Closed
Description
Describe the bug
(venv) C:\ai1\LTX-Video>python inference.py
Traceback (most recent call last):
File "C:\ai1\LTX-Video\inference.py", line 23, in <module>
text_encoder = T5EncoderModel.from_pretrained(
File "C:\ai1\LTX-Video\venv\lib\site-packages\transformers\modeling_utils.py", line 3779, in from_pretrained
raise EnvironmentError(
OSError: Error no file named pytorch_model.bin, model.safetensors, tf_model.h5, model.ckpt.index or flax_model.msgpack found in directory Lightricks/LTX-Video.

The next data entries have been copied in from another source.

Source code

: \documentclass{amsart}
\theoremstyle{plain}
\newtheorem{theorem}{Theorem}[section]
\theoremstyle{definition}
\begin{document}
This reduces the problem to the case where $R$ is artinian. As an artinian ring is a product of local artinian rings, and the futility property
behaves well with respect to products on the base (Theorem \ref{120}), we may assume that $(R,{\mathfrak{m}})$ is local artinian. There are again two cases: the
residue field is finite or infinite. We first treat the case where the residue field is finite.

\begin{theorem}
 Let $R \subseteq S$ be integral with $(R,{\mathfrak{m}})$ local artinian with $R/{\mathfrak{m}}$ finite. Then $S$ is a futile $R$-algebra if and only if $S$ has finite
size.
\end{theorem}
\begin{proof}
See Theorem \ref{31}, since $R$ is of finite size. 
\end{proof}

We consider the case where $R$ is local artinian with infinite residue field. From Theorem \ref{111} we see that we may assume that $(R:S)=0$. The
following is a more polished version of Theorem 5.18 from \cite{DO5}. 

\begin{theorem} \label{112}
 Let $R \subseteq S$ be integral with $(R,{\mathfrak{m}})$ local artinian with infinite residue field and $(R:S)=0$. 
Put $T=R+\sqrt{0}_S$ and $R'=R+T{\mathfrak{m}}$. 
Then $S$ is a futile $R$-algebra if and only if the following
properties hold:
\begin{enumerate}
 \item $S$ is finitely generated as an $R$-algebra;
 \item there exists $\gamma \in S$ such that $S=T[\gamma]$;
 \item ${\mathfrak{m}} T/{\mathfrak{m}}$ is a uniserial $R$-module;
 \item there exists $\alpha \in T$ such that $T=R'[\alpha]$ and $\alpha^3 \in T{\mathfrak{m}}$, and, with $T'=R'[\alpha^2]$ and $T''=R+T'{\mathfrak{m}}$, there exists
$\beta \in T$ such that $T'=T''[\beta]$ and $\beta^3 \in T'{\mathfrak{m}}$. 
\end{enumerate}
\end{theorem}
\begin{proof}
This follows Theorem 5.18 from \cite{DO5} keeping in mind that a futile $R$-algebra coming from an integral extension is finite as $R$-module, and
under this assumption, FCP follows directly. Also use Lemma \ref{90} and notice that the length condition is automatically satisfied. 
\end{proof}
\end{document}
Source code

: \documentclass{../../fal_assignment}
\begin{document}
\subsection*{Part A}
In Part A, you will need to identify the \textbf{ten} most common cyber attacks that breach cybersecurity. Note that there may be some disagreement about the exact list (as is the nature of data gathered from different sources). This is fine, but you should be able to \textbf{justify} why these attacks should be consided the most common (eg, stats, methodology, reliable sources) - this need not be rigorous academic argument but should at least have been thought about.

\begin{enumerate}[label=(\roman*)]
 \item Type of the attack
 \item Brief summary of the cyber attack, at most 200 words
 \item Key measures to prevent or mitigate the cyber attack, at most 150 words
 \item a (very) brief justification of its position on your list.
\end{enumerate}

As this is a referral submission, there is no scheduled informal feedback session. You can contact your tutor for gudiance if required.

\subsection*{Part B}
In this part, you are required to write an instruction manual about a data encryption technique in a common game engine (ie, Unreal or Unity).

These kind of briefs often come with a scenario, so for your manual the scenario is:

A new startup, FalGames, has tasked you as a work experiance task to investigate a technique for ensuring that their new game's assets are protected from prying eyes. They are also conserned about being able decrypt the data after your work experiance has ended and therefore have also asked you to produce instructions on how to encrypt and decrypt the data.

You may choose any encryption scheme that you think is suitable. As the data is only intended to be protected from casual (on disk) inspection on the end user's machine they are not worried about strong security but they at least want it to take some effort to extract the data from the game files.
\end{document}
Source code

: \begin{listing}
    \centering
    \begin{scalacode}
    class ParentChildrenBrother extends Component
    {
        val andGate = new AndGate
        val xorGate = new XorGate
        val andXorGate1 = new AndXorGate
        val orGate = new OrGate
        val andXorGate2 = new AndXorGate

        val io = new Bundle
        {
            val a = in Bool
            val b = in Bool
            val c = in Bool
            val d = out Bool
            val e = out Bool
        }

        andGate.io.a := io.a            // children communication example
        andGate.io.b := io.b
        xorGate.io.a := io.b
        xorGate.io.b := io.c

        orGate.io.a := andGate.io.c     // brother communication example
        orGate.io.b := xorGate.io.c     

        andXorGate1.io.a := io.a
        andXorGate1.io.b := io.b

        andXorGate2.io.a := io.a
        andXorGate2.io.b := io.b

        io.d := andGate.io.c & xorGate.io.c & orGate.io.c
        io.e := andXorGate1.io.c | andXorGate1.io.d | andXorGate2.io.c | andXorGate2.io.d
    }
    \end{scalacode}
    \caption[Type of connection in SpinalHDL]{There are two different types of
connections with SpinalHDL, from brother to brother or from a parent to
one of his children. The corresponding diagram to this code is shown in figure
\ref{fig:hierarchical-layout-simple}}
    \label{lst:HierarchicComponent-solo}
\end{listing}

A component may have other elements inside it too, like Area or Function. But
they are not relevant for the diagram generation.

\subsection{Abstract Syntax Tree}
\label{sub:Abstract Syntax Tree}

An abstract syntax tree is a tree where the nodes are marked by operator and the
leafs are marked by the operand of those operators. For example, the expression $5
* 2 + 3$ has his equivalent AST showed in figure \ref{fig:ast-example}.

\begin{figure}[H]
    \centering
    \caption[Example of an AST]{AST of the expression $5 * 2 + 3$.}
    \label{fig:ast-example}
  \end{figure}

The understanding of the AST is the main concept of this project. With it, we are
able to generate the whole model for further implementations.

(venv) C:\ai1\LTX-Video>python inference.py
Traceback (most recent call last):
File "C:\ai1\LTX-Video\inference.py", line 23, in <module>
text_encoder = T5EncoderModel.from_pretrained(
File "C:\ai1\LTX-Video\venv\lib\site-packages\transformers\modeling_utils.py", line 3779, in from_pretrained
raise EnvironmentError(
OSError: Error no file named pytorch_model.bin, model.safetensors, tf_model.h5, model.ckpt.index or flax_model.msgpack found in directory Lightricks/LTX-Video.
Reproduction
Install diffusers from source and use the code mentioned here
https://huggingface.co/docs/diffusers/main/en/api/pipelines/ltx_video
Logs
C:\ai1\LTX-Video\Lightricks>tree /F
Folder PATH listing for volume Windows-SSD
Volume serial number is CE9F-A6AE
C:.
└───LTX-Video
│ ltx-video-2b-v0.9.1.safetensors
│ model_index.json
│
├───text_encoder
│ config.json
│ model-00001-of-00004.safetensors
│ model-00002-of-00004.safetensors
│ model-00003-of-00004.safetensors
│ model-00004-of-00004.safetensors
│
├───tokenizer
│ added_tokens.json
│ special_tokens_map.json
│ spiece.model
│ tokenizer_config.json
│
├───transformer
│ config.json
│ diffusion_pytorch_model-00001-of-00002.safetensors
│ diffusion_pytorch_model-00002-of-00002.safetensors
│ diffusion_pytorch_model.safetensors.index.json
│
└───vae
config.json
diffusion_pytorch_model.safetensors
System Info
Windows 11/ Python 3.10.11
(venv) C:\ai1\LTX-Video>pip list
Package Version
------------------ ------------
accelerate 1.2.1
certifi 2024.12.14
charset-normalizer 3.4.0
colorama 0.4.6
diffusers 0.32.0.dev0
einops 0.8.0
filelock 3.16.1
fsspec 2024.12.0
gguf 0.13.0
huggingface-hub 0.25.2
idna 3.10
importlib_metadata 8.5.0
Jinja2 3.1.4
MarkupSafe 3.0.2
mpmath 1.3.0
networkx 3.4.2
numpy 2.2.0
packaging 24.2
pillow 11.0.0
pip 23.0.1
psutil 6.1.1
PyYAML 6.0.2
regex 2024.11.6
requests 2.32.3
safetensors 0.4.5
sentencepiece 0.2.0
setuptools 65.5.0
sympy 1.13.1
tokenizers 0.21.0
torch 2.5.1+cu124
torchvision 0.20.1+cu124
tqdm 4.67.1
transformers 4.47.1
typing_extensions 4.12.2
urllib3 2.2.3
wheel 0.45.1
zipp 3.21.0
Who can help?
import torch
from diffusers import LTXPipeline
from transformers import T5EncoderModel, T5Tokenizer
single_file_url = "Lightricks/LTX-Video/ltx-video-2b-v0.9.1.safetensors"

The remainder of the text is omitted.